Polarise told Reuters that the facility is to be built in the town of Amberg and is expected to come online in mid-2027. The company said the site could later be expanded to 120 megawatts, which would place it among the larger data centre developments in Germany.
The project comes as European countries seek to reduce dependence on foreign-controlled digital infrastructure amid a wider debate about technological sovereignty. That debate has intensified in recent years due to geopolitical tensions, trade disputes, armed conflict, and differences in the regulatory treatment of online content and data governance.
According to figures from the German digital industry association Bitkom, AI data centres in Germany had a total capacity of 530 megawatts at the end of last year. However, much of that capacity was operated by non-German providers. Against that background, the planned Polarise development would represent a substantial increase in locally controlled computing power.
Reuters reported that the 30-megawatt facility alone would effectively double Germany’s domestically run AI computing capacity. If the project were later expanded to 120 megawatts, its scale would become more comparable with the larger facilities typically operated by major international technology companies.
Large US technology groups such as Google and Amazon Web Services usually run data centres with capacities of around 100 megawatts or more. Polarise’s plans therefore suggest an ambition to move beyond the smaller scale often associated with European start-ups and into a more strategic segment of digital infrastructure.
The plans for the Amberg site had not previously been reported. Polarise, which operates 13 data centres in Germany and abroad, declined to give detailed figures for the overall investment required. The company said final costs would depend heavily on the commercial model adopted by customers and on the extent to which they choose to install their own servers or rent computing capacity directly.
Marc Gazivoda, Polarise’s marketing director, told Reuters that the company had not received state subsidies for the project. He added that the eventual level of investment could vary according to customer demand and deployment decisions.
A source close to the company said the initial stage of the project would cost in the “triple-digit million euro range”. That estimate includes the main infrastructure, though not the semiconductors themselves.

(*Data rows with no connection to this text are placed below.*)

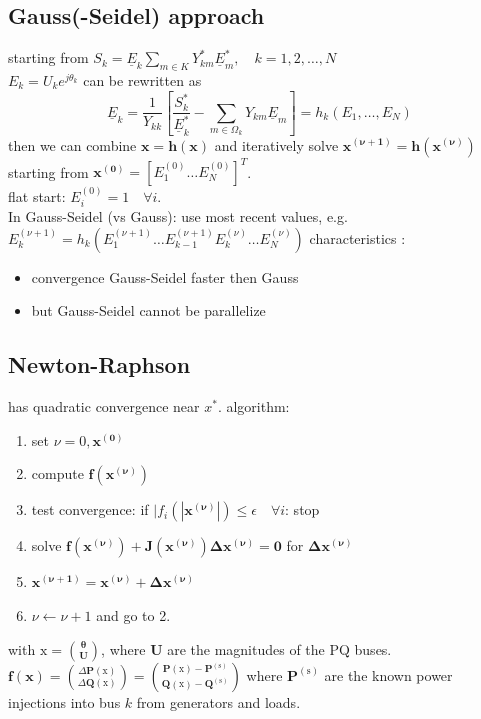 \documentclass[a4paper,10pt,landscape]{scrartcl}
\begin{document}
\begin{multicols*}{3}
\subsection{Gauss(-Seidel) approach}
starting from $S_k=\underline{E}_k \sum_{m \in K} Y_{k m}^* \underline{E}_m^*, \quad k=1,2, \ldots, N$ \\
$E_k=U_k e^{j\theta_k}$ can be rewritten as
$$\underline{E}_k=\frac{1}{Y_{k k}}\left[\frac{S_k^*}{\underline{E}_k^*}-\sum_{m \in \Omega_k} Y_{k m} \underline{E}_m\right]=h_k(E_1,\dots,E_N)$$
then we can combine $\mathbf{x=h(x)}$ and iteratively solve $\mathbf{x^{(\nu+1)}=h(x^{(\nu)})}$
starting from $\mathbf{x^{(0)}}=[E_1^{(0)} \dots E_N^{(0)}]^T$. \\
flat start: $E_i^{(0)}=1\quad\forall i$.\\
In Gauss-Seidel (vs Gauss): use most recent values, e.g. $E_k^{(\nu+1)}=h_k(E_1^{(\nu+1)} \dots E_{k-1}^{(\nu+1)} E_k^{(\nu)} \dots E_N^{(\nu)})$
characteristics :
\begin{itemize} 
    \item convergence Gauss-Seidel faster then Gauss
    \item but Gauss-Seidel cannot be parallelize
\end{itemize}

\subsection{Newton-Raphson}
has quadratic convergence near $x^*$. algorithm:
\begin{enumerate}
    \item set $\nu=0,\mathbf{x^{(0)}}$
    \item compute $\mathbf{f(x^{(\nu)})}$
    \item test convergence: if $|f_i(|\mathbf{x^{(\nu)}}|)\leq \epsilon\quad\forall i$: stop
    \item solve $\mathbf{f(x^{(\nu)}) + J(x^{(\nu)})\Delta x^{(\nu)}=0}$ for $\mathbf{\Delta x^{(\nu)}}$
    \item $\mathbf{x^{(\nu+1)} = x^{(\nu)} + \Delta x^{(\nu)}}$
    \item $\nu\leftarrow \nu+1$ and go to 2.
\end{enumerate}
with $\mathrm{x}=\binom{\boldsymbol{\theta}}{\mathbf{U}}$, where $\mathbf{U}$ are the magnitudes of the PQ buses. 
$\mathbf{f}(\mathbf{x})=\binom{\Delta \mathbf{P}(\mathrm{x})}{\Delta \mathbf{Q}(\mathrm{x})}=\binom{\mathbf{P}(\mathrm{x})-\mathbf{P}^{(\mathrm{s})}}{\mathbf{Q}(\mathrm{x})-\mathbf{Q}^{(\mathrm{s})}}$
where $\mathbf{P}^{(\mathrm{s})}$ are the known power injections into bus $k$ from generators and loads.


\end{multicols*}
\end{document}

The source said final expenditure would depend in part on the number of chips required and on the specific types selected for AI workloads.
The cost of AI infrastructure has become a central issue in Europe’s effort to strengthen domestic capacity. Building data centres designed for AI applications requires not only land, energy supply and cooling systems, but also access to high-performance chips, which remain expensive and globally concentrated in terms of supply.
The scale of such investment was illustrated by Polarise’s recent project in Munich. A 12-megawatt data centre opened by the company there last month was estimated by Deutsche Telekom to have cost 1 billion euros. Reuters said that facility had already doubled Germany’s existing locally operated AI data centre capacity, underlining how limited domestic capacity has been to date.
Energy is likely to remain one of the most closely watched aspects of the new Bavarian project. AI data centres are highly power-intensive, and their growth has raised wider questions about electricity demand, energy pricing and sustainability. With oil prices having risen above $100 a barrel, the broader cost of energy has become an increasingly important factor in the economics of large-scale data infrastructure.
Polarise said its partner, WV Energie, would install a wind and solar power plant to serve the centre, along with battery storage for temporary electricity balancing. The use of dedicated renewable generation and battery capacity is likely to be presented as a way of limiting exposure to energy price volatility while also addressing concerns over the environmental impact of AI-driven power demand.
The project reflects a broader European tension between technological ambition and structural dependency. Policymakers across the continent have called for greater control over cloud services, data processing and AI infrastructure, yet much of the market remains dominated by large non-European providers with deeper capital resources and established scale.
In that context, Polarise’s Amberg development is notable not only for its planned size but also for what it represents politically and strategically. A successful rollout would provide Germany with a larger share of AI computing capacity under domestic operation, at a moment when governments and businesses are reassessing the resilience of critical infrastructure.